Art. 6.Bij de eventuele overgang van een stelsel van tijdskrediet, loopbaanvermindering of vermindering van de arbeidsprestaties tot een halftijdse betrekking in het kader van de collectieve arbeidsovereenkomst nr. 77bis gesloten in de Nationale Arbeidsraad op 19 december 2001, gewijzigd bij de collectieve arbeidsovereenkomst nr. 77ter gesloten in de Nationale Arbeidsraad op 10 juli 2002, naar het conventioneel brugpensioen, zal de aanvullende vergoeding berekend worden op basis van het loon voor de vermindering van de arbeidsprestaties. Deze regeling geldt voorzover de berekening van de werkloosheidsvergoeding, bij toepassing van hoofdstuk IV van het koninklijk besluit van 25 november 1991 houdende de werkloosheidsreglementering, eveneens gebaseerd is op het loon voor de prestaties van voor deze vermindering. Bovendien wordt de werknemer geacht bruggepensioneerd te worden in het arbeidsstelsel waarin hij tewerkgesteld was voor de onderbreking of de vermindering van de arbeidsprestaties.

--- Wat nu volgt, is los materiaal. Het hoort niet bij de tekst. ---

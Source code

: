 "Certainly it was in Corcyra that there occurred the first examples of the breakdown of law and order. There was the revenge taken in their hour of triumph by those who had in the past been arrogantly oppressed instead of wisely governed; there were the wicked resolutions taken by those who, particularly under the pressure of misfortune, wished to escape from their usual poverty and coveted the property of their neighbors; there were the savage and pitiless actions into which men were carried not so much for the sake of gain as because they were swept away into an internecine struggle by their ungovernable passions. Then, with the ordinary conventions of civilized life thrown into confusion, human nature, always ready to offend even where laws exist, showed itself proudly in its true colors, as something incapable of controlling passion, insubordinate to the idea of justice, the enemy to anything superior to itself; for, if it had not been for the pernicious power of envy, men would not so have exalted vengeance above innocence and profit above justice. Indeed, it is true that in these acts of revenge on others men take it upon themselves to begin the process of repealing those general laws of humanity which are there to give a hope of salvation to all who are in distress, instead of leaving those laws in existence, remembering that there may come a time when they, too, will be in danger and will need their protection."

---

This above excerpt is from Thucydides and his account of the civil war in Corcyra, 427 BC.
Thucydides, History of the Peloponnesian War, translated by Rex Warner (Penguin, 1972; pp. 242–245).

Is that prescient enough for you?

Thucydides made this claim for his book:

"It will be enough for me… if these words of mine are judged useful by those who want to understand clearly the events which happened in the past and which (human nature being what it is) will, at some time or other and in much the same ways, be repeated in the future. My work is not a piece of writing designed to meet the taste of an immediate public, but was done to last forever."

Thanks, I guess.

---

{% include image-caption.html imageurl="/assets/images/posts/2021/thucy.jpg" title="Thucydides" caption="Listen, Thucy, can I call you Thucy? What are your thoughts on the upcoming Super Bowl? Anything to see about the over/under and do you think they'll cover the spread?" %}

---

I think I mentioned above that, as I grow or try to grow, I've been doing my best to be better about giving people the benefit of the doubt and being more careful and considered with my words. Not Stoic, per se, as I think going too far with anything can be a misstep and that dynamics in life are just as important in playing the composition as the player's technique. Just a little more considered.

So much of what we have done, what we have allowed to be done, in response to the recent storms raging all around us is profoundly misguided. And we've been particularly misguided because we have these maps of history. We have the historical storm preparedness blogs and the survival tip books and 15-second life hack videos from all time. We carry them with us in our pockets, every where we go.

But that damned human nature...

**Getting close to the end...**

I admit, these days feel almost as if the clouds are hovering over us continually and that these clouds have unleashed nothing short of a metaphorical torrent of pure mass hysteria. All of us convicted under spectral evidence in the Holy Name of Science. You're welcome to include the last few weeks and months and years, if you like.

Art. 7.De toepassingsmodaliteiten van dit brugpensioen worden vastgelegd door de in artikel 3 van deze overeenkomst bedoelde raad van bestuur van het sociaal fonds. HOOFDSTUK III. - Geldigheid
Art. 8.Deze collectieve arbeidsovereenkomst heeft uitwerking met ingang van 1 januari 2005 en houdt op van kracht te zijn op 31 december 2006.
Gezien om te worden gevoegd bij koninklijk besluit van 19 juli 2006.